Ces déclarations ont cependant été accueillies avec scepticisme par l’International Crisis Group (ICG), qui a pubié à ce sujet le 7 février 2003 une note d’analyse d’une dizaine de pages (en anglais) sous le titre dubitatif: “La souris qui rugissait?” Cette synthèse est particulièrement bienvenue au sujet d’un mouvement sur lequel on sait peu de chose.
Ansar al-Islam est une dissidence du Mouvement islamique du Kurdistan irakien. Ce mouvement, apparu vers la fin des années 1980, s’inscrit dans l’héritage idéologique des Frères musulmans et a connu plusieurs mutations au cours de sa brève existence. Des divisions sont nées en son sein depuis 1997, à l’initiative d’anciens combattants de la guerre d’Afghanistan, après la réconciliation (à l’instigation de Téhéran) entre le Mouvement islamique du Kurdistan irakien et l’Union patriotique du Kurdistan, avec laquelle le Mouvement avait précédemment connu des affrontements.
Ces groupes dissidents se réclament du salafisme. En 2001, deux de ces groupes, l’un nommé Hamas et l’autre Tahwid, se sont unis sous le nom de Soldats de l’Islam (Jund al-Islam), avant d’adopter la dénomination actuelle d’Ansar al-Islam (Partisans de l’Islam).
Ansar entend promouvoir une stricte version de l’islam, ce qui a conduit à de fortes tensions avec la population locale dans les zones kurdes où le groupe a pris position. Selon l’étude de l’ICG, trois villages qui étaient peuplés par les adeptes d’un ordre soufi (connu sous le nom de Kaka’i ou Ahl al-Haq) ont particulièrement souffert de la situation et perdu la plus grande partie de leur population d’origine. Les membres d’Ansar ont profané plusieurs tombes de sheikhs soufis en 2002.
A plusieurs reprises, des combats ont opposé Ansar al-Islam et l’Union patriotique du Kurdistan. Ansar al-Islam est installé aux abords de la frontière avec l’Iran, dans la région montagneuse de Howraman, en particulier autour des petites localités de Biyara et Tawela. Une autre dissidence du Mouvement islamique du Kurdistan irakien, nommée Groupe islamique du Kurdistan (Komaleh Islami), est également active dans cette zone, autour de la ville de Khurmal.
Sur la question des liens entre Al Qaïda et Ansar al-Islam, le rapport de l’ICG admet qu’ils sont plausibles, mais la nature de ces liens demeure peu claire: que des membres d’Ansar al-Islam aient visité des camps d’Al Qaïda en Afghanistan “n’implique pas automatiquement une supervision ou une direction des activités d’Ansar al-Islam par le réseau de Ben Laden“.
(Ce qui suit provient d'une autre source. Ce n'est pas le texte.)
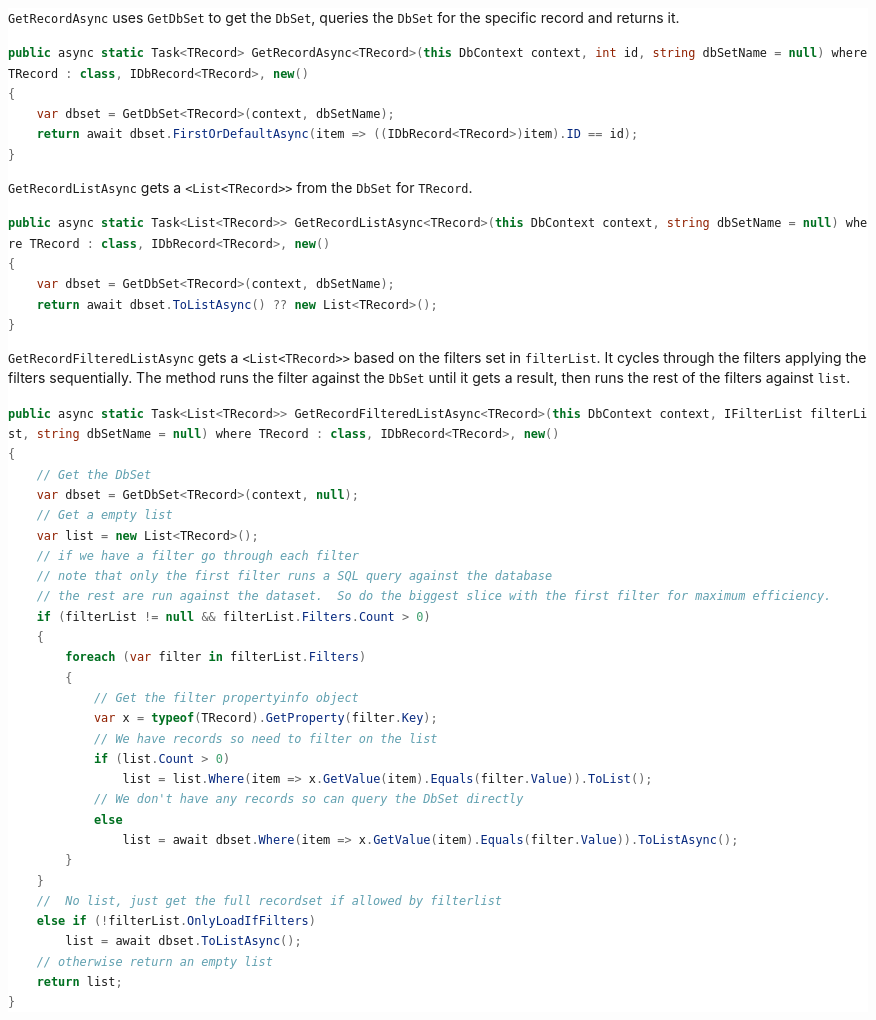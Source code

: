 `GetRecordAsync` uses `GetDbSet` to get the `DbSet`, queries the `DbSet` for the specific record and returns it.

```c#
public async static Task<TRecord> GetRecordAsync<TRecord>(this DbContext context, int id, string dbSetName = null) where TRecord : class, IDbRecord<TRecord>, new()
{
    var dbset = GetDbSet<TRecord>(context, dbSetName);
    return await dbset.FirstOrDefaultAsync(item => ((IDbRecord<TRecord>)item).ID == id);
}
```

`GetRecordListAsync` gets a `<List<TRecord>>` from the `DbSet` for `TRecord`.

```c#
public async static Task<List<TRecord>> GetRecordListAsync<TRecord>(this DbContext context, string dbSetName = null) where TRecord : class, IDbRecord<TRecord>, new()
{
    var dbset = GetDbSet<TRecord>(context, dbSetName);
    return await dbset.ToListAsync() ?? new List<TRecord>();
}
```

`GetRecordFilteredListAsync` gets a `<List<TRecord>>` based on the filters set in `filterList`.  It cycles through the filters applying the filters sequentially.  The method runs the filter against the `DbSet` until it gets a result, then runs the rest of the filters against `list`.

```c#
public async static Task<List<TRecord>> GetRecordFilteredListAsync<TRecord>(this DbContext context, IFilterList filterList, string dbSetName = null) where TRecord : class, IDbRecord<TRecord>, new()
{
    // Get the DbSet
    var dbset = GetDbSet<TRecord>(context, null);
    // Get a empty list
    var list = new List<TRecord>();
    // if we have a filter go through each filter
    // note that only the first filter runs a SQL query against the database
    // the rest are run against the dataset.  So do the biggest slice with the first filter for maximum efficiency.
    if (filterList != null && filterList.Filters.Count > 0)
    {
        foreach (var filter in filterList.Filters)
        {
            // Get the filter propertyinfo object
            var x = typeof(TRecord).GetProperty(filter.Key);
            // We have records so need to filter on the list
            if (list.Count > 0)
                list = list.Where(item => x.GetValue(item).Equals(filter.Value)).ToList();
            // We don't have any records so can query the DbSet directly
            else
                list = await dbset.Where(item => x.GetValue(item).Equals(filter.Value)).ToListAsync();
        }
    }
    //  No list, just get the full recordset if allowed by filterlist
    else if (!filterList.OnlyLoadIfFilters)
        list = await dbset.ToListAsync();
    // otherwise return an empty list
    return list;
}
```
Quant aux liens d’Ansar avec de Saddam Hussein, de hauts responsables de l’Union patriotique du Kurdistan eux-mêmes (qui auraient pourtant tout à gagner si le preuve de tels liens était fournie) reconnaissent que les islamistes d’Ansar sont opposés au régime de Bagdad. En revanche, il ne fait nul doute qu’existent des liens au moins tactiques avec des factions iraniennes, même si le rapport indique ne pas être certain qu’ils se poursuivent présentement.